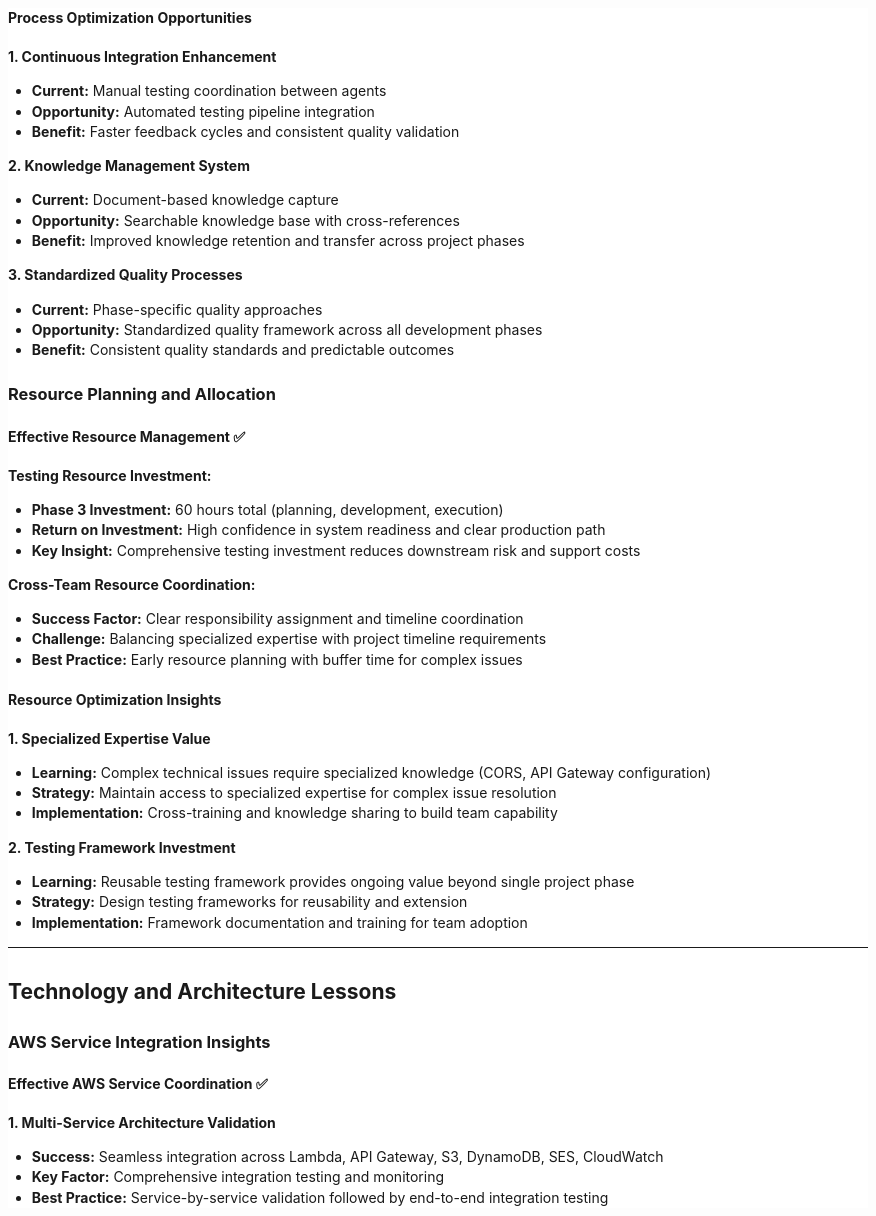 #### Process Optimization Opportunities

**1. Continuous Integration Enhancement**
- **Current:** Manual testing coordination between agents
- **Opportunity:** Automated testing pipeline integration
- **Benefit:** Faster feedback cycles and consistent quality validation

**2. Knowledge Management System**
- **Current:** Document-based knowledge capture
- **Opportunity:** Searchable knowledge base with cross-references
- **Benefit:** Improved knowledge retention and transfer across project phases

**3. Standardized Quality Processes**
- **Current:** Phase-specific quality approaches
- **Opportunity:** Standardized quality framework across all development phases
- **Benefit:** Consistent quality standards and predictable outcomes

### Resource Planning and Allocation

#### Effective Resource Management ✅

**Testing Resource Investment:**
- **Phase 3 Investment:** 60 hours total (planning, development, execution)
- **Return on Investment:** High confidence in system readiness and clear production path
- **Key Insight:** Comprehensive testing investment reduces downstream risk and support costs

**Cross-Team Resource Coordination:**
- **Success Factor:** Clear responsibility assignment and timeline coordination
- **Challenge:** Balancing specialized expertise with project timeline requirements
- **Best Practice:** Early resource planning with buffer time for complex issues

#### Resource Optimization Insights

**1. Specialized Expertise Value**
- **Learning:** Complex technical issues require specialized knowledge (CORS, API Gateway configuration)
- **Strategy:** Maintain access to specialized expertise for complex issue resolution
- **Implementation:** Cross-training and knowledge sharing to build team capability

**2. Testing Framework Investment**
- **Learning:** Reusable testing framework provides ongoing value beyond single project phase
- **Strategy:** Design testing frameworks for reusability and extension
- **Implementation:** Framework documentation and training for team adoption

---

## Technology and Architecture Lessons

### AWS Service Integration Insights

#### Effective AWS Service Coordination ✅

**1. Multi-Service Architecture Validation**
- **Success:** Seamless integration across Lambda, API Gateway, S3, DynamoDB, SES, CloudWatch
- **Key Factor:** Comprehensive integration testing and monitoring
- **Best Practice:** Service-by-service validation followed by end-to-end integration testing
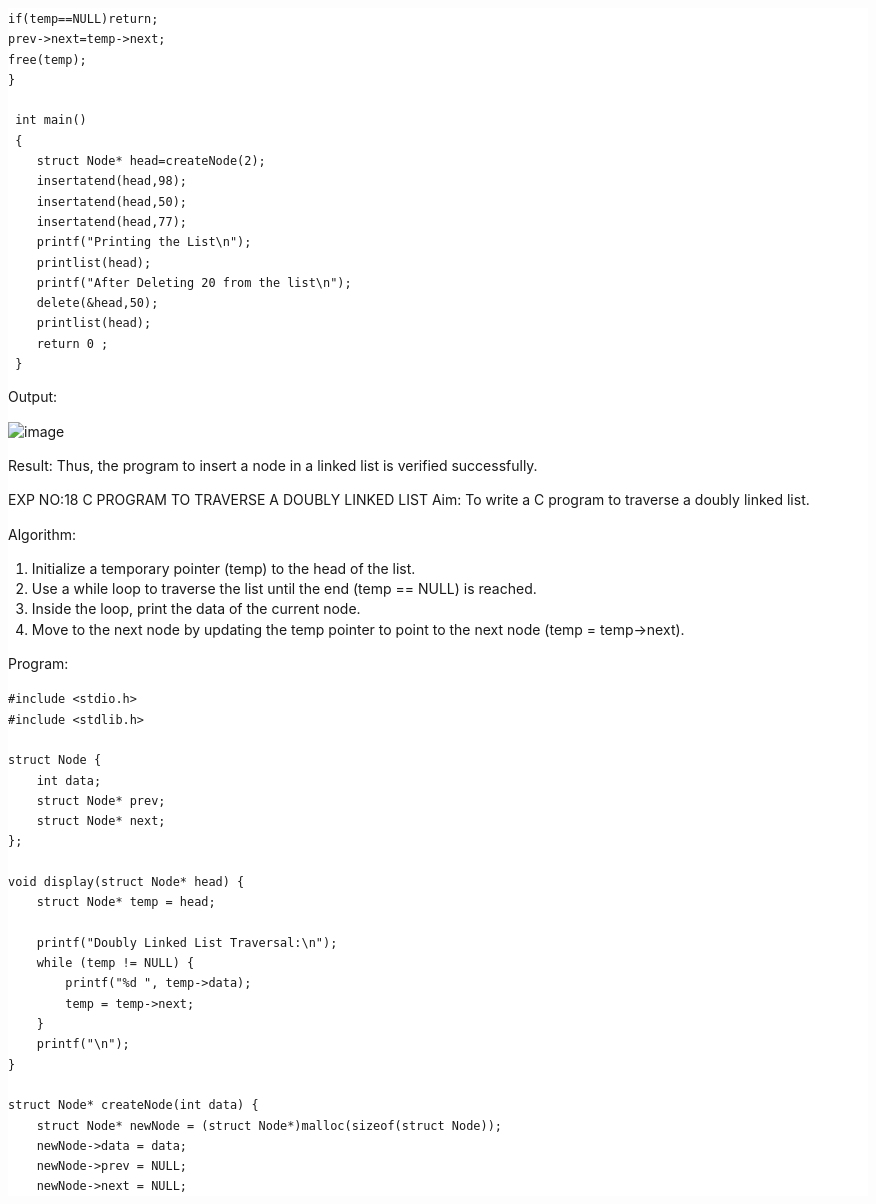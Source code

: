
 ```
if(temp==NULL)return;
prev->next=temp->next;
free(temp);
}

 int main()
 {
    struct Node* head=createNode(2);
    insertatend(head,98);
    insertatend(head,50);
    insertatend(head,77);
    printf("Printing the List\n");
    printlist(head);
    printf("After Deleting 20 from the list\n");
    delete(&head,50);
    printlist(head);
    return 0 ;
 }
```
Output:

 ![image](https://github.com/user-attachments/assets/de1266b8-7a98-4d79-a017-ee61b8a0582a)

Result:
Thus, the program to insert a node in a linked list is verified successfully.


 
EXP NO:18 C PROGRAM TO TRAVERSE A DOUBLY LINKED LIST
Aim:
To write a C program to traverse a doubly linked list.

Algorithm:
1.	Initialize a temporary pointer (temp) to the head of the list.
2.	Use a while loop to traverse the list until the end (temp == NULL) is reached.
3.	Inside the loop, print the data of the current node.
4.	Move to the next node by updating the temp pointer to point to the next node (temp = temp->next).
 
Program:
```
#include <stdio.h>
#include <stdlib.h>

struct Node {
    int data;
    struct Node* prev;
    struct Node* next;
};

void display(struct Node* head) {
    struct Node* temp = head;
    
    printf("Doubly Linked List Traversal:\n");
    while (temp != NULL) {
        printf("%d ", temp->data);
        temp = temp->next;
    }
    printf("\n");
}

struct Node* createNode(int data) {
    struct Node* newNode = (struct Node*)malloc(sizeof(struct Node));
    newNode->data = data;
    newNode->prev = NULL;
    newNode->next = NULL;
```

* * * * * * *

◆ Task objective ◆
All lines from the one containing "the current node." through the end of the records, both ends included, are to be quoted exactly; please add nothing else.

◆ Answer space ◆
3.	Inside the loop, print the data of the current node.
4.	Move to the next node by updating the temp pointer to point to the next node (temp = temp->next).
 
Program:
```
#include <stdio.h>
#include <stdlib.h>

struct Node {
    int data;
    struct Node* prev;
    struct Node* next;
};

void display(struct Node* head) {
    struct Node* temp = head;
    
    printf("Doubly Linked List Traversal:\n");
    while (temp != NULL) {
        printf("%d ", temp->data);
        temp = temp->next;
    }
    printf("\n");
}

struct Node* createNode(int data) {
    struct Node* newNode = (struct Node*)malloc(sizeof(struct Node));
    newNode->data = data;
    newNode->prev = NULL;
    newNode->next = NULL;
```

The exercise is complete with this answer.